WHAT YOU HAVE TO DO
Using the records below, repeat exactly the lines from the one holding "Controls several sprites" through the one holding "and say in one", both ends included, and no others.

(Saved data entries)
------------------------------

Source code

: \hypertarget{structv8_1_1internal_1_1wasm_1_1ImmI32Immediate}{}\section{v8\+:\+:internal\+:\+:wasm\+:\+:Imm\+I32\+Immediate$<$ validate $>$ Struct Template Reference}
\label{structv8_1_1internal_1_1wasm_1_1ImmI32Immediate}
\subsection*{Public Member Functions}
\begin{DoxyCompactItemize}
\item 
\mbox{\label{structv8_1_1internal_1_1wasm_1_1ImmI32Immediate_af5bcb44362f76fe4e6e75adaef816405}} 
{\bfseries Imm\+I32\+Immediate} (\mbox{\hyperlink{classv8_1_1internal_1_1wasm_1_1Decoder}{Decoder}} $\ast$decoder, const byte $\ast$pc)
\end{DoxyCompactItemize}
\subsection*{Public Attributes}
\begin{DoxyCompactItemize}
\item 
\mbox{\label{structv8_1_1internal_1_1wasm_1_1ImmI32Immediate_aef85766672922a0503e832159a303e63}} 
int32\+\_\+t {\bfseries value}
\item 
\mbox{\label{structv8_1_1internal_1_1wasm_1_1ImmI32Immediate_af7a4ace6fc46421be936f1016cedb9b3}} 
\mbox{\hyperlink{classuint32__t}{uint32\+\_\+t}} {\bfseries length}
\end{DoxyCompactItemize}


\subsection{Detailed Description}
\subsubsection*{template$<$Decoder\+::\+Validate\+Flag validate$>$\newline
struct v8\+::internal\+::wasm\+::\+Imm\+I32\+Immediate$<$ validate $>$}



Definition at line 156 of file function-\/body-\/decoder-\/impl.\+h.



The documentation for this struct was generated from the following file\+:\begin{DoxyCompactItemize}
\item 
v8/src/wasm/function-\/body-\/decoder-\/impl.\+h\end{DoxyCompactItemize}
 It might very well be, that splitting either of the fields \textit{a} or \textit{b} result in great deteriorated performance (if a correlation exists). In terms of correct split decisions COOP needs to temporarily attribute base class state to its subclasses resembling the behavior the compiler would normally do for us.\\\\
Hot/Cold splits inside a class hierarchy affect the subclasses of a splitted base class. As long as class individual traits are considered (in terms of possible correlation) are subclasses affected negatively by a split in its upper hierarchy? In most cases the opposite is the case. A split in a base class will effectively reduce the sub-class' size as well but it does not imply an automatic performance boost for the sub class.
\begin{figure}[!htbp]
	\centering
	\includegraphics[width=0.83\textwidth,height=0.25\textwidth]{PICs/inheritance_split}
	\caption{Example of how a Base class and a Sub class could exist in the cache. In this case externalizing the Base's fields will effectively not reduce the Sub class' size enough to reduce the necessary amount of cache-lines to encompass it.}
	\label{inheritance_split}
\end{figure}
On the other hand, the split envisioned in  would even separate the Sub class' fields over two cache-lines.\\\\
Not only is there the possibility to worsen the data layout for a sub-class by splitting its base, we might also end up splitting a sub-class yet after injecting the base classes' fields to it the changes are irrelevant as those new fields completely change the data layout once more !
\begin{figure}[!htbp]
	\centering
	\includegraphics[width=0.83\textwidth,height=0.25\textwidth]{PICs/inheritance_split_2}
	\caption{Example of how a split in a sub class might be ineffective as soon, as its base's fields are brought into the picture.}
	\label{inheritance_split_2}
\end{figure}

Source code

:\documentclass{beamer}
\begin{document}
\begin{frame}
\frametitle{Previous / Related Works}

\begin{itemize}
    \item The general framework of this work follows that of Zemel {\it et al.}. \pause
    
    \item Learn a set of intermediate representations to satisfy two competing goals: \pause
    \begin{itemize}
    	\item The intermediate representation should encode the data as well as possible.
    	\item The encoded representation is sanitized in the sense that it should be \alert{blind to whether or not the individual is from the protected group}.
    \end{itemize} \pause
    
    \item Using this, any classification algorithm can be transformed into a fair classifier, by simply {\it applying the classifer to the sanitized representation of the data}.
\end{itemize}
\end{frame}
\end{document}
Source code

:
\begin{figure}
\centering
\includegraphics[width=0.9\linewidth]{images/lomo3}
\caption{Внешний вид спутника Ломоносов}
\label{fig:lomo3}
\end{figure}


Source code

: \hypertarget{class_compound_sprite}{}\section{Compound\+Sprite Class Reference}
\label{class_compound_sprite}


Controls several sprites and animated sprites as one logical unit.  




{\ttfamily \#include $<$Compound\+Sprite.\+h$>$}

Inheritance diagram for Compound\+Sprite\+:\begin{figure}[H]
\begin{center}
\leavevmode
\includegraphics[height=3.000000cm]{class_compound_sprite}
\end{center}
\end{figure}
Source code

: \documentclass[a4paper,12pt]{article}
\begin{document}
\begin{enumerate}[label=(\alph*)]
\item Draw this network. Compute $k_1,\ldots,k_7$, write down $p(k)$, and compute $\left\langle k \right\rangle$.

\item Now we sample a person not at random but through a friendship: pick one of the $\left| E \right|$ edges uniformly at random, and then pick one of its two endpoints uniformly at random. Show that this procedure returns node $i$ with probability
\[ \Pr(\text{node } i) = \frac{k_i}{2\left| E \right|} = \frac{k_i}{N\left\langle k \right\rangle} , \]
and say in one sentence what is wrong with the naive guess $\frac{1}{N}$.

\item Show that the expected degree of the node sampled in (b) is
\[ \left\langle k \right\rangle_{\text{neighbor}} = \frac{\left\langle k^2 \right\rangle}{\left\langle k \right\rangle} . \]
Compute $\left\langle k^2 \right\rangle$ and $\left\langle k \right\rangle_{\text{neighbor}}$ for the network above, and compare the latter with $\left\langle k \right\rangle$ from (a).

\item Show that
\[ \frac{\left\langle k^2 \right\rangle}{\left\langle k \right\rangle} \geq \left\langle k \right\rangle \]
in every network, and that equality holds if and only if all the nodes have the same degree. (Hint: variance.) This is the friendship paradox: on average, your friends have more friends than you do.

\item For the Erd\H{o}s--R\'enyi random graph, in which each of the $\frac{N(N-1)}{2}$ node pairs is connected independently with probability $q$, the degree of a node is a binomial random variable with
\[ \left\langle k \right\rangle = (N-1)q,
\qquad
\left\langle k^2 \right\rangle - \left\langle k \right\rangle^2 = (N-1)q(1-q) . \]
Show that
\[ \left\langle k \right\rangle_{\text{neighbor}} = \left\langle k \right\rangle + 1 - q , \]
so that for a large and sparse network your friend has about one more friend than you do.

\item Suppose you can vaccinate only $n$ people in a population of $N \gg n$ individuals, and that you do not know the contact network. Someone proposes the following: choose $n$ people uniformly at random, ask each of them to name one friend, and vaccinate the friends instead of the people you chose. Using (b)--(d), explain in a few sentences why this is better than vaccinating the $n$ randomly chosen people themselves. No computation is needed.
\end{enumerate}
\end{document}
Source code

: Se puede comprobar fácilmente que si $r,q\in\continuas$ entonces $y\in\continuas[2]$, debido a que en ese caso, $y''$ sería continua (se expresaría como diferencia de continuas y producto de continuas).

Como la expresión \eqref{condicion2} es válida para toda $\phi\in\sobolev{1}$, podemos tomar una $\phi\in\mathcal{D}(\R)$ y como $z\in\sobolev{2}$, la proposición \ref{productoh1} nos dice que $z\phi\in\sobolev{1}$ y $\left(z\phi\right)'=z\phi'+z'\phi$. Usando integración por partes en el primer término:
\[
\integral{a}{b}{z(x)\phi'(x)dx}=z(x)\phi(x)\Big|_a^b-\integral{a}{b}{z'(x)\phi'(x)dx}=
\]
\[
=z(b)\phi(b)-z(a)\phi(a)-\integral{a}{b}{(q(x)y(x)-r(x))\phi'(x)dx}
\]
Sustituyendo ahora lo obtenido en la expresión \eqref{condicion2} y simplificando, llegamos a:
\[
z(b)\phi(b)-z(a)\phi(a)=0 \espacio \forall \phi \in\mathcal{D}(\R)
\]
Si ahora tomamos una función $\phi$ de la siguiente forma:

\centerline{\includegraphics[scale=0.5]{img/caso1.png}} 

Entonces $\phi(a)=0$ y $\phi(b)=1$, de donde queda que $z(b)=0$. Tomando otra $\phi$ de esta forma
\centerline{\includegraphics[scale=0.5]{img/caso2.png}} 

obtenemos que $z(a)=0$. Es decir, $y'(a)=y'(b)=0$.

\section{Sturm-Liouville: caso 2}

------------------------------

RESPONSE AREA
Controls several sprites and animated sprites as one logical unit.  




{\ttfamily \#include $<$Compound\+Sprite.\+h$>$}

Inheritance diagram for Compound\+Sprite\+:\begin{figure}[H]
\begin{center}
\leavevmode
\includegraphics[height=3.000000cm]{class_compound_sprite}
\end{center}
\end{figure}
Source code

: \documentclass[a4paper,12pt]{article}
\begin{document}
\begin{enumerate}[label=(\alph*)]
\item Draw this network. Compute $k_1,\ldots,k_7$, write down $p(k)$, and compute $\left\langle k \right\rangle$.

\item Now we sample a person not at random but through a friendship: pick one of the $\left| E \right|$ edges uniformly at random, and then pick one of its two endpoints uniformly at random. Show that this procedure returns node $i$ with probability
\[ \Pr(\text{node } i) = \frac{k_i}{2\left| E \right|} = \frac{k_i}{N\left\langle k \right\rangle} , \]
and say in one sentence what is wrong with the naive guess $\frac{1}{N}$.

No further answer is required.